High quality “macro” on a budget

I have always enjoyed shooting macro, or close-up, photos, in the field: flowers, insects, and interesting details. The best way to do this type of photography is by using a dedicated macro lens; most macro lenses come in focal lengths of 50mm, 100mm, or 200mm, with reproduction ratios varying between ½ and life size. For the Sony Alpha E mount, there is a very good option with the FE 90 f2.8 macro lens. This lens is no doubt very good, but it is also expensive, of course.

In the past, and because I do not necessarily need to shoot at life size, one of the combinations I would often use would consist of a 70-200 zoom (almost everybody using any system is likely to have such telezooms) plus a high quality close-up lens or “diopter”. When I was using Canon, I had the zoom plus one Canon 500D close-up lens. This allowed me to have sort of macro capabilities without spending a large amount of money.
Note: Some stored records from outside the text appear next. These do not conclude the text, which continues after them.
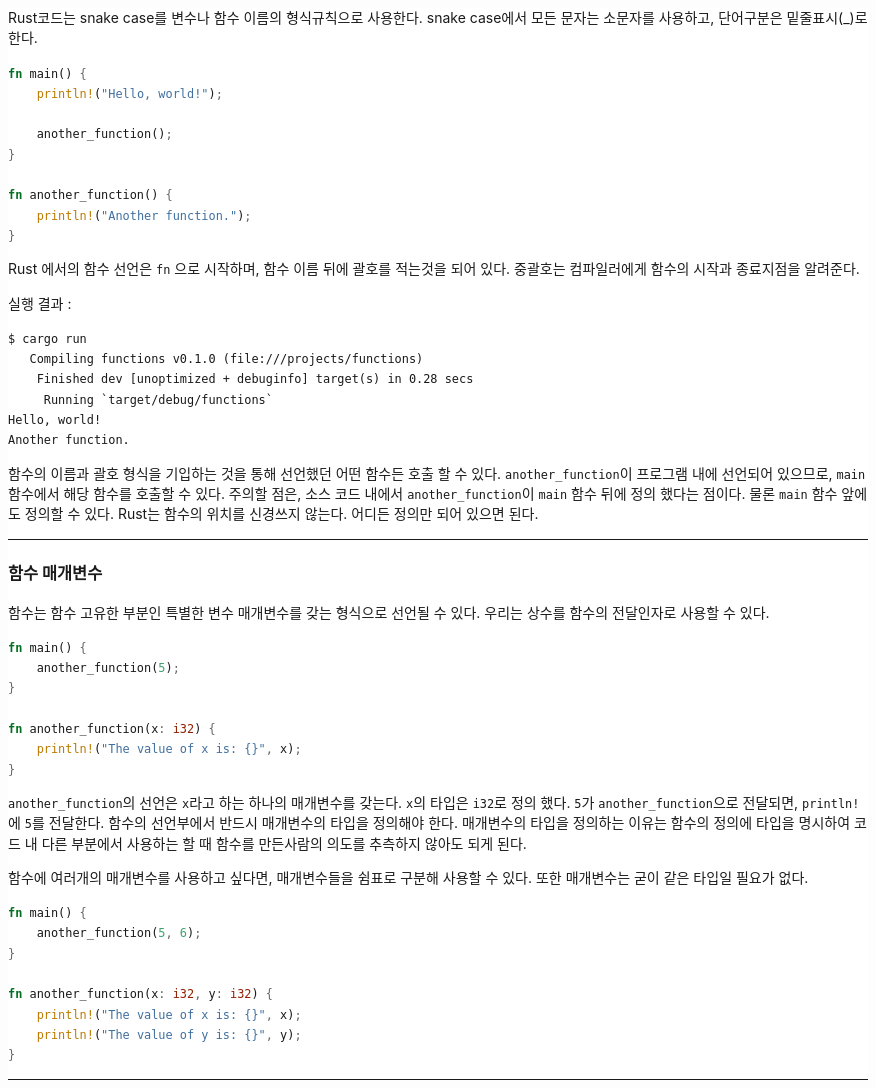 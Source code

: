 Rust코드는 snake case를 변수나 함수 이름의 형식규칙으로 사용한다. snake case에서 모든 문자는 소문자를 사용하고, 단어구분은 밑줄표시(\_)로 한다.

```rust
fn main() {
    println!("Hello, world!");

    another_function();
}

fn another_function() {
    println!("Another function.");
}
```

Rust 에서의 함수 선언은 `fn` 으로 시작하며, 함수 이름 뒤에 괄호를 적는것을 되어 있다. 중괄호는 컴파일러에게 함수의 시작과 종료지점을 알려준다.

실행 결과 :

```
$ cargo run
   Compiling functions v0.1.0 (file:///projects/functions)
    Finished dev [unoptimized + debuginfo] target(s) in 0.28 secs
     Running `target/debug/functions`
Hello, world!
Another function.
```

함수의 이름과 괄호 형식을 기입하는 것을 통해 선언했던 어떤 함수든 호출 할 수 있다. `another_function`이 프로그램 내에 선언되어 있으므로, `main`함수에서 해당 함수를 호출할 수 있다. 주의할 점은, 소스 코드 내에서 `another_function`이 `main` 함수 뒤에 정의 했다는 점이다. 물론 `main` 함수 앞에도 정의할 수 있다. Rust는 함수의 위치를 신경쓰지 않는다. 어디든 정의만 되어 있으면 된다.

---

### **함수 매개변수**

함수는 함수 고유한 부분인 특별한 변수 매개변수를 갖는 형식으로 선언될 수 있다. 우리는 상수를 함수의 전달인자로 사용할 수 있다.

```rust
fn main() {
    another_function(5);
}

fn another_function(x: i32) {
    println!("The value of x is: {}", x);
}
```

`another_function`의 선언은 `x`라고 하는 하나의 매개변수를 갖는다. `x`의 타입은 `i32`로 정의 했다. `5`가 `another_function`으로 전달되면, `println!` 에 `5`를 전달한다. 함수의 선언부에서 반드시 매개변수의 타입을 정의해야 한다. 매개변수의 타입을 정의하는 이유는 함수의 정의에 타입을 명시하여 코드 내 다른 부분에서 사용하는 할 때 함수를 만든사람의 의도를 추측하지 않아도 되게 된다.

함수에 여러개의 매개변수를 사용하고 싶다면, 매개변수들을 쉼표로 구분해 사용할 수 있다. 또한 매개변수는 굳이 같은 타입일 필요가 없다.

```rust
fn main() {
    another_function(5, 6);
}

fn another_function(x: i32, y: i32) {
    println!("The value of x is: {}", x);
    println!("The value of y is: {}", y);
}
```

--- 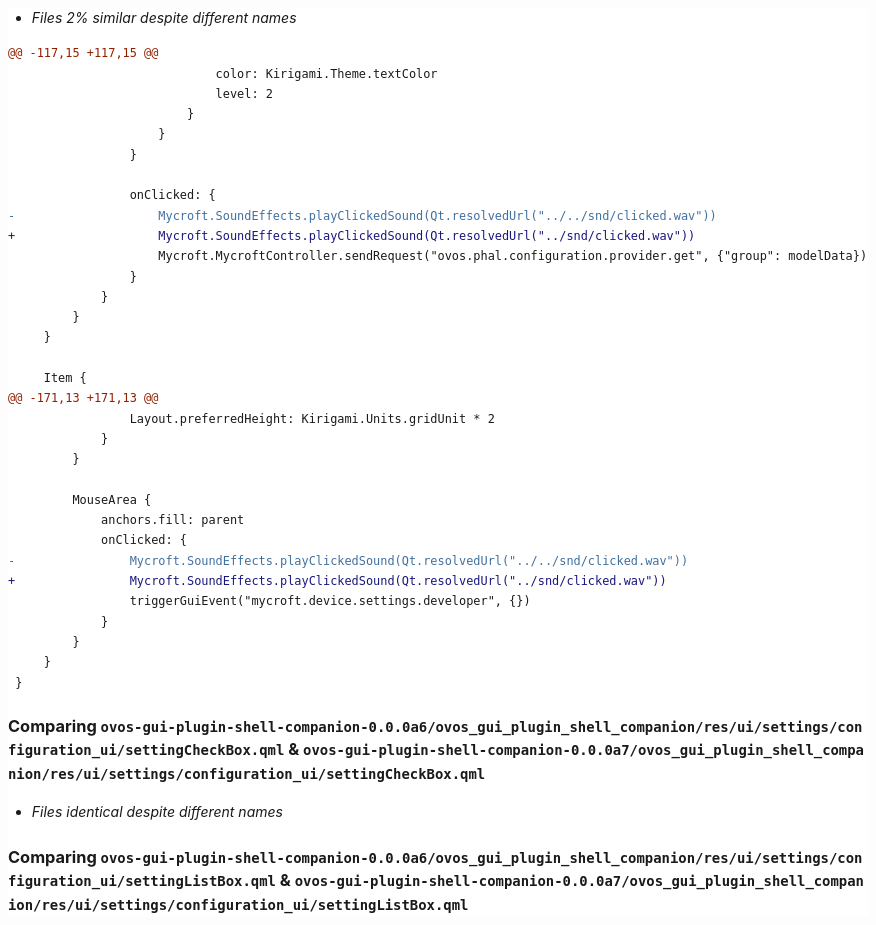  * *Files 2% similar despite different names*

```diff
@@ -117,15 +117,15 @@
                             color: Kirigami.Theme.textColor
                             level: 2
                         }
                     }
                 }
 
                 onClicked: {
-                    Mycroft.SoundEffects.playClickedSound(Qt.resolvedUrl("../../snd/clicked.wav"))
+                    Mycroft.SoundEffects.playClickedSound(Qt.resolvedUrl("../snd/clicked.wav"))
                     Mycroft.MycroftController.sendRequest("ovos.phal.configuration.provider.get", {"group": modelData})
                 }
             }
         }
     }
 
     Item {
@@ -171,13 +171,13 @@
                 Layout.preferredHeight: Kirigami.Units.gridUnit * 2
             }
         }
 
         MouseArea {
             anchors.fill: parent
             onClicked: {
-                Mycroft.SoundEffects.playClickedSound(Qt.resolvedUrl("../../snd/clicked.wav"))
+                Mycroft.SoundEffects.playClickedSound(Qt.resolvedUrl("../snd/clicked.wav"))
                 triggerGuiEvent("mycroft.device.settings.developer", {})
             }
         }
     }
 }
```

### Comparing `ovos-gui-plugin-shell-companion-0.0.0a6/ovos_gui_plugin_shell_companion/res/ui/settings/configuration_ui/settingCheckBox.qml` & `ovos-gui-plugin-shell-companion-0.0.0a7/ovos_gui_plugin_shell_companion/res/ui/settings/configuration_ui/settingCheckBox.qml`

 * *Files identical despite different names*

### Comparing `ovos-gui-plugin-shell-companion-0.0.0a6/ovos_gui_plugin_shell_companion/res/ui/settings/configuration_ui/settingListBox.qml` & `ovos-gui-plugin-shell-companion-0.0.0a7/ovos_gui_plugin_shell_companion/res/ui/settings/configuration_ui/settingListBox.qml`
The other day I remembered that I had this lens lying around being unused, so I gave it a try with the Sony FE 70-200 f4 zoom; even the filter thread is a match, at 72mm. This lens looks like a thick filter that screws onto the front of the lens, allowing it to focus much closer, thus resulting in a higher magnification. Canon’s literature states that “The Type 500D is more suited to lenses with focal lengths from 70mm to 300mm”, so no problem. Plus, the “D” in the name of the close up lens stands for “double element”, which means better correction of aberrations, compared to single element ones.

At the 200mm focal length, the magnification ratio with the close-up lens is around ½ life size, which is good enough for me in most situations. Of course the image quality compared to a true macro lens is not the same, especially in the corners of the frame. But in most instances, the subject of interest is not in the corner, so no big problems there.

In the end, with the simple addition of a high quality close-up lens, I can add another whole dimension to my telezoom, without the extra spend or weight of a dedicated macro lens. Many times when I am out photographing landscapes, I note an interesting flower or insect, and I know that this combination works very well.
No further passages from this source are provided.